-- How to complete this task --
Each line of the records below that holds "data" should be copied out.

-- Recorded information --
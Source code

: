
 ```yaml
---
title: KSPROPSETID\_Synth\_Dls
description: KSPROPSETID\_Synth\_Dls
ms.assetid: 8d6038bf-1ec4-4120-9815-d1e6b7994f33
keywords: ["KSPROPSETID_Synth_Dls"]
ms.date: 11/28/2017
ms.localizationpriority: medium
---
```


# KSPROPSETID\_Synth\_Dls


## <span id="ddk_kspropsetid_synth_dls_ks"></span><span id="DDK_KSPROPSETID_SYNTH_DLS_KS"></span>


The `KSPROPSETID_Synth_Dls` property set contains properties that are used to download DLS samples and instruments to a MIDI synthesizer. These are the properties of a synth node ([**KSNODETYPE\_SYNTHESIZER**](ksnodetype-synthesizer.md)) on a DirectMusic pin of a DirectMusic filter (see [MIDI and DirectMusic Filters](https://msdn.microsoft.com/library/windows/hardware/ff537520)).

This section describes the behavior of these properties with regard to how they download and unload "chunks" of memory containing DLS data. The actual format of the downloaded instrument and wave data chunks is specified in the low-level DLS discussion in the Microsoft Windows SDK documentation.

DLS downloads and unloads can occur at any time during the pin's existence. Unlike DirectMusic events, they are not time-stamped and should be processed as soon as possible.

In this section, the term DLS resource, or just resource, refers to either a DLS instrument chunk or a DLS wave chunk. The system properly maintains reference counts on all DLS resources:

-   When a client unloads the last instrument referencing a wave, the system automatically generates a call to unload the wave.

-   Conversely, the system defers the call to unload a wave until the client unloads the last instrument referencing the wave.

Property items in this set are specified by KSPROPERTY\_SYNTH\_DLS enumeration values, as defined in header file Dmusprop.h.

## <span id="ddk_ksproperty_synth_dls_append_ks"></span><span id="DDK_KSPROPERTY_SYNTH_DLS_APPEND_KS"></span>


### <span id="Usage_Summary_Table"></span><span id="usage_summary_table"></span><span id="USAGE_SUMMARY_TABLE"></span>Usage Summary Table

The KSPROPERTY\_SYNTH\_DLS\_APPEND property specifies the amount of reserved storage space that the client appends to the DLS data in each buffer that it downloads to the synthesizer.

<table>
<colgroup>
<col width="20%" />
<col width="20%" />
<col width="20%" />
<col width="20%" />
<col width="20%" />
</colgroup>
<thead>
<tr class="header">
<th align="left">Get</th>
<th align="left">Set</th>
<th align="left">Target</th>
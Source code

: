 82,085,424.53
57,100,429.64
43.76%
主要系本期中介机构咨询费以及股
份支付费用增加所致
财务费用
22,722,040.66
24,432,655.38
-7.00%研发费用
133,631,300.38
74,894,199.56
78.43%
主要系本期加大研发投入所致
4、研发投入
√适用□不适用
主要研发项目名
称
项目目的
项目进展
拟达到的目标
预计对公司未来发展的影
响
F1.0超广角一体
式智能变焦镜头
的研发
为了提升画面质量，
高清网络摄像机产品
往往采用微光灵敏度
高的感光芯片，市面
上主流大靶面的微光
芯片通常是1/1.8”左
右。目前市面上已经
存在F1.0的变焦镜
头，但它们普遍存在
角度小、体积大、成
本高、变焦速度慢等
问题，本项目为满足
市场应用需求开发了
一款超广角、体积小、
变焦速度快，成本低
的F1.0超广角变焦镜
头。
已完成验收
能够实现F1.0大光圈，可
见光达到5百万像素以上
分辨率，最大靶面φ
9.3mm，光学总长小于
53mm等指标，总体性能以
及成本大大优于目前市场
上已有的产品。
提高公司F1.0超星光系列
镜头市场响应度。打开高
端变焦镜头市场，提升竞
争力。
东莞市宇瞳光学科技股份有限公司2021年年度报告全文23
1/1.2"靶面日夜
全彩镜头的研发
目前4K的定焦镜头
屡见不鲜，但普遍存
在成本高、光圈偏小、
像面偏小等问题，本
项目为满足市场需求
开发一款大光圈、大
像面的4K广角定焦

-- Solution to the exercise --
This section describes the behavior of these properties with regard to how they download and unload "chunks" of memory containing DLS data. The actual format of the downloaded instrument and wave data chunks is specified in the low-level DLS discussion in the Microsoft Windows SDK documentation.
The KSPROPERTY\_SYNTH\_DLS\_APPEND property specifies the amount of reserved storage space that the client appends to the DLS data in each buffer that it downloads to the synthesizer.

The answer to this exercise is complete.